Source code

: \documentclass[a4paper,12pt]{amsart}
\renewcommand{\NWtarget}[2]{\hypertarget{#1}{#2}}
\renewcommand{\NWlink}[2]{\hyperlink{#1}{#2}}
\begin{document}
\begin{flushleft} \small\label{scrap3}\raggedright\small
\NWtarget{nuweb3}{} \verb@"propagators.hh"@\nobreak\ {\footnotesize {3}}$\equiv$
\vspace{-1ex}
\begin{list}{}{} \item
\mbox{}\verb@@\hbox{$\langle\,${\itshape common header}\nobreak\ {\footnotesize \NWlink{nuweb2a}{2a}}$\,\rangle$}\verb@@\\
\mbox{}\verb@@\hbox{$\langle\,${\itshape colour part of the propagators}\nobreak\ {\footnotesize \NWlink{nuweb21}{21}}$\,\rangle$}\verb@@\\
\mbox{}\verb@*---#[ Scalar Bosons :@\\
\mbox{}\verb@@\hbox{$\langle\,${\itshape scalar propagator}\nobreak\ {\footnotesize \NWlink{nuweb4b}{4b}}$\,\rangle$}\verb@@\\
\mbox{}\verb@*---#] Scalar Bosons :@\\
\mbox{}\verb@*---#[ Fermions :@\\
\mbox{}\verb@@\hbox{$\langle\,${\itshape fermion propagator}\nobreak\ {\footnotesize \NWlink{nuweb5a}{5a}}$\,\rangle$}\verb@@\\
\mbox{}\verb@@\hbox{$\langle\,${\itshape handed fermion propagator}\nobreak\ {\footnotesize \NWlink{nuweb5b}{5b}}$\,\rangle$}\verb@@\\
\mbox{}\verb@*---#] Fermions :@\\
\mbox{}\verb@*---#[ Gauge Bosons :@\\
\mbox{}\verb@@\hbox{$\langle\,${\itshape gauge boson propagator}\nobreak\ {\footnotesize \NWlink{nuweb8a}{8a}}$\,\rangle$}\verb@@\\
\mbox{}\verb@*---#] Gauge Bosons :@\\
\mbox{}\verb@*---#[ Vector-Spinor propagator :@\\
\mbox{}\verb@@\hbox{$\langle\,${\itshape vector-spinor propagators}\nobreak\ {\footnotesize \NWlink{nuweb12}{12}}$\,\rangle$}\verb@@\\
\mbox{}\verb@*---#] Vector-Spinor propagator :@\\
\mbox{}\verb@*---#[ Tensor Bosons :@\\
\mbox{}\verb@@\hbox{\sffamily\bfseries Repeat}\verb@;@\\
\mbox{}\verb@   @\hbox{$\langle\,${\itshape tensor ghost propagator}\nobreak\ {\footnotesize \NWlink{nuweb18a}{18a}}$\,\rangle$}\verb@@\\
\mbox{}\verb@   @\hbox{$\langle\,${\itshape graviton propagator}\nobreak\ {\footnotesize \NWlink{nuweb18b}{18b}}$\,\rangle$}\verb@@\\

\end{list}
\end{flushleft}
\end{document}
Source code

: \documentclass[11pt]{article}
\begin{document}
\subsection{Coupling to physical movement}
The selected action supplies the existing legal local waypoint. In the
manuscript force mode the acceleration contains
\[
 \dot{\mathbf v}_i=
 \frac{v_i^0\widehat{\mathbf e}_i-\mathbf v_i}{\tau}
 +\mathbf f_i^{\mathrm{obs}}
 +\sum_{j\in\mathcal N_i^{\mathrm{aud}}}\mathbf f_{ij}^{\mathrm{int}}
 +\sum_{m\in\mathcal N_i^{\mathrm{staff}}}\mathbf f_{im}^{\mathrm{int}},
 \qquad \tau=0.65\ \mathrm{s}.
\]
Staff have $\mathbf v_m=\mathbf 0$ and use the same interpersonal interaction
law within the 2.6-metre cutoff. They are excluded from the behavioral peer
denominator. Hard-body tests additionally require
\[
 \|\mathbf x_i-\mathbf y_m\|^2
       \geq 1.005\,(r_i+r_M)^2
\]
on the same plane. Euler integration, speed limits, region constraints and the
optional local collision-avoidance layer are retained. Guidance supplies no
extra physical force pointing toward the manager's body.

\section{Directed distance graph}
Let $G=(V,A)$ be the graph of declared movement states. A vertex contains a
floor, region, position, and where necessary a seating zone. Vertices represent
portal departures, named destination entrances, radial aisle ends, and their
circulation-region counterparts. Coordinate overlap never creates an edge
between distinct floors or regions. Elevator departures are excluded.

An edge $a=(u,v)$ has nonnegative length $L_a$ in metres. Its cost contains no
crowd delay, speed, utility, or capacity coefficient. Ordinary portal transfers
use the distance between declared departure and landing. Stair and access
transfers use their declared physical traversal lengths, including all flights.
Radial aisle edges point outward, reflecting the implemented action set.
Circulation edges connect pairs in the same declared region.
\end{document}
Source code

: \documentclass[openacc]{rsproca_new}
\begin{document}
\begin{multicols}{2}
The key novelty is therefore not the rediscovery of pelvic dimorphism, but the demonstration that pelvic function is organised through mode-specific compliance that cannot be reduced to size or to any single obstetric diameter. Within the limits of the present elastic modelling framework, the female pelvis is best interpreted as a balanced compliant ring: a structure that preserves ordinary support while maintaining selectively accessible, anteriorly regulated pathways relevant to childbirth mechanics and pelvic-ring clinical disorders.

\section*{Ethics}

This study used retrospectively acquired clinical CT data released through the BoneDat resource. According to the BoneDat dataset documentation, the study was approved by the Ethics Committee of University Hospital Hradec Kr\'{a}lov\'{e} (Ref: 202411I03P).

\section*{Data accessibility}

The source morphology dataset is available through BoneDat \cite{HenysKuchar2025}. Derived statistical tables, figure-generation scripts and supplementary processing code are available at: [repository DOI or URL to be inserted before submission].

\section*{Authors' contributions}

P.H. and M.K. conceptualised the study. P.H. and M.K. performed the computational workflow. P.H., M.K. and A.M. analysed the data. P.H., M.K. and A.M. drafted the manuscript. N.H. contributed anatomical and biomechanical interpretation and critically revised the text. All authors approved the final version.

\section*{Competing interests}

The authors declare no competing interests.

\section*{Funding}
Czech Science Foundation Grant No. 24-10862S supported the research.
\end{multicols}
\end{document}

════════

WHAT THIS TASK INVOLVES -> For this task, please set down every entry exactly, with no line left out.

RESULT OF THIS EXERCISE ->
Source code

: \documentclass[a4paper,12pt]{amsart}
\renewcommand{\NWtarget}[2]{\hypertarget{#1}{#2}}
\renewcommand{\NWlink}[2]{\hyperlink{#1}{#2}}
\begin{document}
\begin{flushleft} \small\label{scrap3}\raggedright\small
\NWtarget{nuweb3}{} \verb@"propagators.hh"@\nobreak\ {\footnotesize {3}}$\equiv$
\vspace{-1ex}
\begin{list}{}{} \item
\mbox{}\verb@@\hbox{$\langle\,${\itshape common header}\nobreak\ {\footnotesize \NWlink{nuweb2a}{2a}}$\,\rangle$}\verb@@\\
\mbox{}\verb@@\hbox{$\langle\,${\itshape colour part of the propagators}\nobreak\ {\footnotesize \NWlink{nuweb21}{21}}$\,\rangle$}\verb@@\\
\mbox{}\verb@*---#[ Scalar Bosons :@\\
\mbox{}\verb@@\hbox{$\langle\,${\itshape scalar propagator}\nobreak\ {\footnotesize \NWlink{nuweb4b}{4b}}$\,\rangle$}\verb@@\\
\mbox{}\verb@*---#] Scalar Bosons :@\\
\mbox{}\verb@*---#[ Fermions :@\\
\mbox{}\verb@@\hbox{$\langle\,${\itshape fermion propagator}\nobreak\ {\footnotesize \NWlink{nuweb5a}{5a}}$\,\rangle$}\verb@@\\
\mbox{}\verb@@\hbox{$\langle\,${\itshape handed fermion propagator}\nobreak\ {\footnotesize \NWlink{nuweb5b}{5b}}$\,\rangle$}\verb@@\\
\mbox{}\verb@*---#] Fermions :@\\
\mbox{}\verb@*---#[ Gauge Bosons :@\\
\mbox{}\verb@@\hbox{$\langle\,${\itshape gauge boson propagator}\nobreak\ {\footnotesize \NWlink{nuweb8a}{8a}}$\,\rangle$}\verb@@\\
\mbox{}\verb@*---#] Gauge Bosons :@\\
\mbox{}\verb@*---#[ Vector-Spinor propagator :@\\
\mbox{}\verb@@\hbox{$\langle\,${\itshape vector-spinor propagators}\nobreak\ {\footnotesize \NWlink{nuweb12}{12}}$\,\rangle$}\verb@@\\
\mbox{}\verb@*---#] Vector-Spinor propagator :@\\
\mbox{}\verb@*---#[ Tensor Bosons :@\\
\mbox{}\verb@@\hbox{\sffamily\bfseries Repeat}\verb@;@\\
\mbox{}\verb@   @\hbox{$\langle\,${\itshape tensor ghost propagator}\nobreak\ {\footnotesize \NWlink{nuweb18a}{18a}}$\,\rangle$}\verb@@\\
\mbox{}\verb@   @\hbox{$\langle\,${\itshape graviton propagator}\nobreak\ {\footnotesize \NWlink{nuweb18b}{18b}}$\,\rangle$}\verb@@\\

\end{list}
\end{flushleft}
\end{document}
Source code

: \documentclass[11pt]{article}
\begin{document}
\subsection{Coupling to physical movement}
The selected action supplies the existing legal local waypoint. In the
manuscript force mode the acceleration contains
\[
 \dot{\mathbf v}_i=
 \frac{v_i^0\widehat{\mathbf e}_i-\mathbf v_i}{\tau}
 +\mathbf f_i^{\mathrm{obs}}
 +\sum_{j\in\mathcal N_i^{\mathrm{aud}}}\mathbf f_{ij}^{\mathrm{int}}
 +\sum_{m\in\mathcal N_i^{\mathrm{staff}}}\mathbf f_{im}^{\mathrm{int}},
 \qquad \tau=0.65\ \mathrm{s}.
\]
Staff have $\mathbf v_m=\mathbf 0$ and use the same interpersonal interaction
law within the 2.6-metre cutoff. They are excluded from the behavioral peer
denominator. Hard-body tests additionally require
\[
 \|\mathbf x_i-\mathbf y_m\|^2
       \geq 1.005\,(r_i+r_M)^2
\]
on the same plane. Euler integration, speed limits, region constraints and the
optional local collision-avoidance layer are retained. Guidance supplies no
extra physical force pointing toward the manager's body.

\section{Directed distance graph}
Let $G=(V,A)$ be the graph of declared movement states. A vertex contains a
floor, region, position, and where necessary a seating zone. Vertices represent
portal departures, named destination entrances, radial aisle ends, and their
circulation-region counterparts. Coordinate overlap never creates an edge
between distinct floors or regions. Elevator departures are excluded.

An edge $a=(u,v)$ has nonnegative length $L_a$ in metres. Its cost contains no
crowd delay, speed, utility, or capacity coefficient. Ordinary portal transfers
use the distance between declared departure and landing. Stair and access
transfers use their declared physical traversal lengths, including all flights.
Radial aisle edges point outward, reflecting the implemented action set.
Circulation edges connect pairs in the same declared region.
\end{document}
Source code

: \documentclass[openacc]{rsproca_new}
\begin{document}
\begin{multicols}{2}
The key novelty is therefore not the rediscovery of pelvic dimorphism, but the demonstration that pelvic function is organised through mode-specific compliance that cannot be reduced to size or to any single obstetric diameter. Within the limits of the present elastic modelling framework, the female pelvis is best interpreted as a balanced compliant ring: a structure that preserves ordinary support while maintaining selectively accessible, anteriorly regulated pathways relevant to childbirth mechanics and pelvic-ring clinical disorders.

\section*{Ethics}

This study used retrospectively acquired clinical CT data released through the BoneDat resource. According to the BoneDat dataset documentation, the study was approved by the Ethics Committee of University Hospital Hradec Kr\'{a}lov\'{e} (Ref: 202411I03P).

\section*{Data accessibility}

The source morphology dataset is available through BoneDat \cite{HenysKuchar2025}. Derived statistical tables, figure-generation scripts and supplementary processing code are available at: [repository DOI or URL to be inserted before submission].

\section*{Authors' contributions}

P.H. and M.K. conceptualised the study. P.H. and M.K. performed the computational workflow. P.H., M.K. and A.M. analysed the data. P.H., M.K. and A.M. drafted the manuscript. N.H. contributed anatomical and biomechanical interpretation and critically revised the text. All authors approved the final version.

\section*{Competing interests}

The authors declare no competing interests.

\section*{Funding}
Czech Science Foundation Grant No. 24-10862S supported the research.
\end{multicols}
\end{document}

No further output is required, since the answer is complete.